I feel it’s important to address this first as the following two years of study for me has been, in many ways, feeling out how the work I’m interested in creating fits together, and ultimately how it fits within that system I seem to feel disconnected to, but seem to want to make sense of (one would assume, having chosen a Fine Art degree.)
[Below I’ve outlined and tried to contextualise all of the significant projects I’ve undertaken as part of the course, but have left analysis of each for the following question]:
Following on then from Unit 1, which looking back seems to have been a playground of research and experimentation awash with teasers and snippets, and a search for answers, the latter part of the course has seen me (without even realising prior to this period of reflection) explore what I’d discovered in that period of experimentation within the context of the other professional and creative spheres I’ve previously operated in – fashion, publishing, music, etc.
The first piece I worked on, made for the zine I co run, was The Cult Film. Utilising, for the first time, higher production values via the use of a crew I assembled through favours and the association with the zine which had by that point a small but dedicated following, that allowed me to explore a few ideas I’d had early on, but through a greater level of technical competence and ironing out the *perceived* quality of presentation, thanks to partly outsourcing expertise and getting a helping hand. In doing so, it reached a much wider audience and has actually opened up some interesting professional opportunities, allowing me to sign on to an agency and be represented as a director.
After this small success, and again through the platform of SORT, I made a film for Dazed at the NY Art Book Fair in September, which I took as an opportunity to be playful and experiment with a more straightforward editorial format, injecting into it ideas I’d had about changing manipulating the atmosphere of a piece using sound and other elements. This included a spontaneous spoken-word piece by artist Slava Mogutin, who has since become repeat collaborator, contributing to SORT Zine and our exhibition in Berlin last month, as well as extremely supportive in sharing my work and connecting me with other artists in dirt-covered our corner of the art world.
Similar to above, just before leaving my job at NOWNESS I was given the opportunity to make a film with artist Wolfgang Tillmans. After essentially stalking him for years and requesting interviews via various publications I was working at, I noticed he was giving his debut music performance at Noise and Art festival Atonal, in Berlin.
Via the agent I’ve acquired I got the opportunity to make a film on tour with a band, HMLTD – not my usual choice of music, but I figured an opportunity to attempt to work through ideas about the nature of documentary film and the fallacy of objective truth in that kind of filmmaking, including my wish to inject elements of fiction into real scenes to blur the boundaries of what was considered authentic documentation — the difference between capturing true experiences, and truly encapsulating lived experiences, and where the line between those things sits. Interestingly this project also introduced me to the person who does their graphics, who happened to be a final-year BA student at Camberwell, who has since helped me with the CGI chain in my final piece.

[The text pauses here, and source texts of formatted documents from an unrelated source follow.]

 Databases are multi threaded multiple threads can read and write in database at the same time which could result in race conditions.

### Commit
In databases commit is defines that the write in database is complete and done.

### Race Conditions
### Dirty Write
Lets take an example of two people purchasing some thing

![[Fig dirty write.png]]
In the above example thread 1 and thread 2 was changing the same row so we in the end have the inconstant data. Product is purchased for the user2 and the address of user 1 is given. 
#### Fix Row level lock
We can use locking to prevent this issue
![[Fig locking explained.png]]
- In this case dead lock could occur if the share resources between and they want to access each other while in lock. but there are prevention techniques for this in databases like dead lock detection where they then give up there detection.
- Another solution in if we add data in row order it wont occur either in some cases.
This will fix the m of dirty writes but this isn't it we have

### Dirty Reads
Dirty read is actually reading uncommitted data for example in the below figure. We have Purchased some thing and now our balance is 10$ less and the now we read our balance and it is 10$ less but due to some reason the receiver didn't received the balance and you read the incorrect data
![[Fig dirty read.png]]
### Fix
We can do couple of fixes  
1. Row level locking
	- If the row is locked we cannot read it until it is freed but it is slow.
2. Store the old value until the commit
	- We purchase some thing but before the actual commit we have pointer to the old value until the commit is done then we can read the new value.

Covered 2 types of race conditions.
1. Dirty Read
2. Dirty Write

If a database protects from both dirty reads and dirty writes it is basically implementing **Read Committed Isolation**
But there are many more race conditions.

Via a company I work closely with, Strut, a fashion archive specialising Belgian and Japanese designs, I’ve workshopped a performance film with a butoh performer (they essentially gave me carte blanche to make a film with the archive). A teaser, played publicly at a screening I hosted for them, and a work-in-progress edit are both on the link.
A recent project on NOWNESS centred on Goth culture and how that appears today enabled me to work on a film about the London queer techno scene.

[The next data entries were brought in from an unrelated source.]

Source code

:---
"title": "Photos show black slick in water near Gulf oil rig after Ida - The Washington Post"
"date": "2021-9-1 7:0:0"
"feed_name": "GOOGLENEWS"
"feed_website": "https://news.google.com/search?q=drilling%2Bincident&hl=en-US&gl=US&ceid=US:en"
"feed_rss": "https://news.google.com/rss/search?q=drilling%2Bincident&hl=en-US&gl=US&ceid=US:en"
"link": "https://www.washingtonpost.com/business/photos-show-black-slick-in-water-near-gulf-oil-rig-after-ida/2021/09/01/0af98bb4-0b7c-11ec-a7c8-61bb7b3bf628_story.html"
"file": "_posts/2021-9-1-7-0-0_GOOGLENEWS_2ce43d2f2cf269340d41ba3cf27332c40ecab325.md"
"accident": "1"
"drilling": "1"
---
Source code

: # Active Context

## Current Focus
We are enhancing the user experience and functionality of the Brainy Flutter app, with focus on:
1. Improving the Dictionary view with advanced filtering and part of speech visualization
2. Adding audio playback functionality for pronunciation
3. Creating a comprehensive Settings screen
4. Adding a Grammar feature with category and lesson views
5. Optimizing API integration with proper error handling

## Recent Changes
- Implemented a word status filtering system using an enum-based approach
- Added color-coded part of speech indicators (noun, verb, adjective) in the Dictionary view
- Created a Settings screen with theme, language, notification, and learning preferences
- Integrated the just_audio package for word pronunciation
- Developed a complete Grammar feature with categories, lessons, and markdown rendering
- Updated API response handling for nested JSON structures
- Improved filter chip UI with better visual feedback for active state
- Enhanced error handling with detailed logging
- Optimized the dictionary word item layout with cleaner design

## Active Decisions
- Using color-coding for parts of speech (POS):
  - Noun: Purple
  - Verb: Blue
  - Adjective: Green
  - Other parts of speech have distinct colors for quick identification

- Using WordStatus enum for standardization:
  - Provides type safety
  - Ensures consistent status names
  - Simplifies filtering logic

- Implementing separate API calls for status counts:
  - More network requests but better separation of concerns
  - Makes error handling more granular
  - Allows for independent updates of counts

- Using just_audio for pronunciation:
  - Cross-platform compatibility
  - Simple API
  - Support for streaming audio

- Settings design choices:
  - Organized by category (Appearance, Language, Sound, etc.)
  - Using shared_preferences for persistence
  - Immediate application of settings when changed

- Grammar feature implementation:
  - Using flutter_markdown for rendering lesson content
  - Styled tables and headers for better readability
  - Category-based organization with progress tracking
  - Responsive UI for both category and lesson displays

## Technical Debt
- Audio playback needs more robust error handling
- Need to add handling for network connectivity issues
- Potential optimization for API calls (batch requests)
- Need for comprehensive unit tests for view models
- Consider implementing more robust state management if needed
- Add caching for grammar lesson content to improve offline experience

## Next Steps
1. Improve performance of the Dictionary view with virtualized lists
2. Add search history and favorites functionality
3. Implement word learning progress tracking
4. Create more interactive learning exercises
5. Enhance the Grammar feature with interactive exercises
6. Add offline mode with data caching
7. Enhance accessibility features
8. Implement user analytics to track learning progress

Most recently I was invited to show work in Berlin as part of a SORT Zine exhibition at Space 31, a gallery concerned with the relationship between art and commerce.
Analyse and critically reflect coherently upon your own practice and its context:
Originally when considering the context of my own practice, I’d sought to make sense of its place through a number of things: the areas of interest it which I’m drawn to and have researched, experimented and explored, the conceptual approach, and the execution in terms of the technical means of production. However, what has become most pertinent in this examination, made clear through the recent reflection brought about by the final few weeks and months of the course, is something much wider, but also more personal — the area of my own practice in which it fits. As I outlined above I came onto the course viewing any output as something I could compartmentalise from the many other areas of my life in which I have a creative output – my professoinal work, the collaborative zine/studio (SORT) I co-run, the events I throw, the consulting and lecturing I do in the fashion world. To put it simply, I thought this would be a new avenue, something I could make work for and section off in a little white cube world.

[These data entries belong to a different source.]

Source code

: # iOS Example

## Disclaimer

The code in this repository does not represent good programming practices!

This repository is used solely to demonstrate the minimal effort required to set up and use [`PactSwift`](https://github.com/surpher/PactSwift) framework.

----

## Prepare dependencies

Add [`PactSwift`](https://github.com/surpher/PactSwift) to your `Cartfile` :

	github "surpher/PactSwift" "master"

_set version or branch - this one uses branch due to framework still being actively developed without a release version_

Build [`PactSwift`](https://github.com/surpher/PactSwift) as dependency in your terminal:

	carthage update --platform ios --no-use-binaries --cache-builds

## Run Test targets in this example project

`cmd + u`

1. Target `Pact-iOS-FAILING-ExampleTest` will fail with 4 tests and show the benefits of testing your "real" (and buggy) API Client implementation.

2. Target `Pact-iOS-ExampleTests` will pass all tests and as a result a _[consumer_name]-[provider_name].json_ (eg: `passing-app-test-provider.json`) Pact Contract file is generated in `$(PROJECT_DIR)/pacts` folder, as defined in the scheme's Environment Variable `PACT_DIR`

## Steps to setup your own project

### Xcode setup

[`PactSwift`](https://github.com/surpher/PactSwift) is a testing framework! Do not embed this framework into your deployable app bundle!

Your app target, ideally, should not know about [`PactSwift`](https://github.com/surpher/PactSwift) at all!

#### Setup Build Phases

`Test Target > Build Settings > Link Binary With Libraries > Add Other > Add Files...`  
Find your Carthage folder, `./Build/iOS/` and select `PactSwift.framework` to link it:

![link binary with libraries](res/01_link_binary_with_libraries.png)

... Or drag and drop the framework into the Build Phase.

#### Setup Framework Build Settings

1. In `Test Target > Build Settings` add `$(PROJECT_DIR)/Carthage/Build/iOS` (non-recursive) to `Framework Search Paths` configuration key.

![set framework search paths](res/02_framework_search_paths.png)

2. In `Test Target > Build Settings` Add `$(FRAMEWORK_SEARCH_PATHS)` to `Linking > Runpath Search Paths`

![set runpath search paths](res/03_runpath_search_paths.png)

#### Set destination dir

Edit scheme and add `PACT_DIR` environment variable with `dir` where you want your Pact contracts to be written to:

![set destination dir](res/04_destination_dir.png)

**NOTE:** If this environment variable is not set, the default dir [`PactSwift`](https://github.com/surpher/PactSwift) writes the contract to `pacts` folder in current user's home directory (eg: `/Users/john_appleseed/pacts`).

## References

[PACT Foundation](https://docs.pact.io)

This recent reflection has made clear that, though this course has provided a new avenue and a new context within which to show my work — one more anchored to what I’d consider a traditional ‘artworld’ context — that this new avenue is inextricably linked to every other aspect of what I do.
Commissioned work in music via the project I undertook with HMLTD is more relevant to early ideas I’d expressed on the blog (here and here), and the context of it being for a band, and for a record label, and being presented online, provided me with the resources and budget to be able to make it happen in a way piece of experimentation undertaken for my course with no other purpose would never have provded. And In actual fact, the intense connection to music that every aspect of my experimentation, from fake album covers, to my research into some of the wider concepts around music production and presentation (here and here) and artists whose work is similarly multidisciplinary (here and here at the bottom).
Projects undertaken that might otherwise have been merely ‘jobs’ allowed me to be playful with form, communication and presentation, such as the video I made for Dazed magazine at the New York Art Vook Fair in September 2017.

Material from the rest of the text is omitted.